### ENTRIES SUPPLIED
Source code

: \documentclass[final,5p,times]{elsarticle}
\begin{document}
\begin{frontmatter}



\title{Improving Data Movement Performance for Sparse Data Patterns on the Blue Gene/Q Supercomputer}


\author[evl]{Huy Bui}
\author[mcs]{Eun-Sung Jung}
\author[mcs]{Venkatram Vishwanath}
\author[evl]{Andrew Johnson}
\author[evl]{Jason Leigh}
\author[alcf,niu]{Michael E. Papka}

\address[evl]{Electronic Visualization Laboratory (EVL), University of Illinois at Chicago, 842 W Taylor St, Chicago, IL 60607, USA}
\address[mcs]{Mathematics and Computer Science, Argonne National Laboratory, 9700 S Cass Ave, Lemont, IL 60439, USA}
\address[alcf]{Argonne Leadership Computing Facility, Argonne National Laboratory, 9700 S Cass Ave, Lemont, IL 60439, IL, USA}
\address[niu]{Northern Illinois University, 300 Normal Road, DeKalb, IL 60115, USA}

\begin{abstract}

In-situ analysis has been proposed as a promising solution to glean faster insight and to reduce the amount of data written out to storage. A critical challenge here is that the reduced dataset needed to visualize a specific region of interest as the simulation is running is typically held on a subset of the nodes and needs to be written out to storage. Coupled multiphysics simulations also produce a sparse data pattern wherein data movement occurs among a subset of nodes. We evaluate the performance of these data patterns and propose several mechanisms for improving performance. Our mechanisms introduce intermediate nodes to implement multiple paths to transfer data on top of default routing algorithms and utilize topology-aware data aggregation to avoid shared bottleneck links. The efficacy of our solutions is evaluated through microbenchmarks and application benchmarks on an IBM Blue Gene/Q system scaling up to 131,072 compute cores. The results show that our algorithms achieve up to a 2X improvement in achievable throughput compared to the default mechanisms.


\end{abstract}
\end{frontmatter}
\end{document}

### WORK TASK
Exactly as shown, repeat every record.

### ANSWER BOX
Source code

: \documentclass[final,5p,times]{elsarticle}
\begin{document}
\begin{frontmatter}



\title{Improving Data Movement Performance for Sparse Data Patterns on the Blue Gene/Q Supercomputer}


\author[evl]{Huy Bui}
\author[mcs]{Eun-Sung Jung}
\author[mcs]{Venkatram Vishwanath}
\author[evl]{Andrew Johnson}
\author[evl]{Jason Leigh}
\author[alcf,niu]{Michael E. Papka}

\address[evl]{Electronic Visualization Laboratory (EVL), University of Illinois at Chicago, 842 W Taylor St, Chicago, IL 60607, USA}
\address[mcs]{Mathematics and Computer Science, Argonne National Laboratory, 9700 S Cass Ave, Lemont, IL 60439, USA}
\address[alcf]{Argonne Leadership Computing Facility, Argonne National Laboratory, 9700 S Cass Ave, Lemont, IL 60439, IL, USA}
\address[niu]{Northern Illinois University, 300 Normal Road, DeKalb, IL 60115, USA}

\begin{abstract}

In-situ analysis has been proposed as a promising solution to glean faster insight and to reduce the amount of data written out to storage. A critical challenge here is that the reduced dataset needed to visualize a specific region of interest as the simulation is running is typically held on a subset of the nodes and needs to be written out to storage. Coupled multiphysics simulations also produce a sparse data pattern wherein data movement occurs among a subset of nodes. We evaluate the performance of these data patterns and propose several mechanisms for improving performance. Our mechanisms introduce intermediate nodes to implement multiple paths to transfer data on top of default routing algorithms and utilize topology-aware data aggregation to avoid shared bottleneck links. The efficacy of our solutions is evaluated through microbenchmarks and application benchmarks on an IBM Blue Gene/Q system scaling up to 131,072 compute cores. The results show that our algorithms achieve up to a 2X improvement in achievable throughput compared to the default mechanisms.


\end{abstract}
\end{frontmatter}
\end{document}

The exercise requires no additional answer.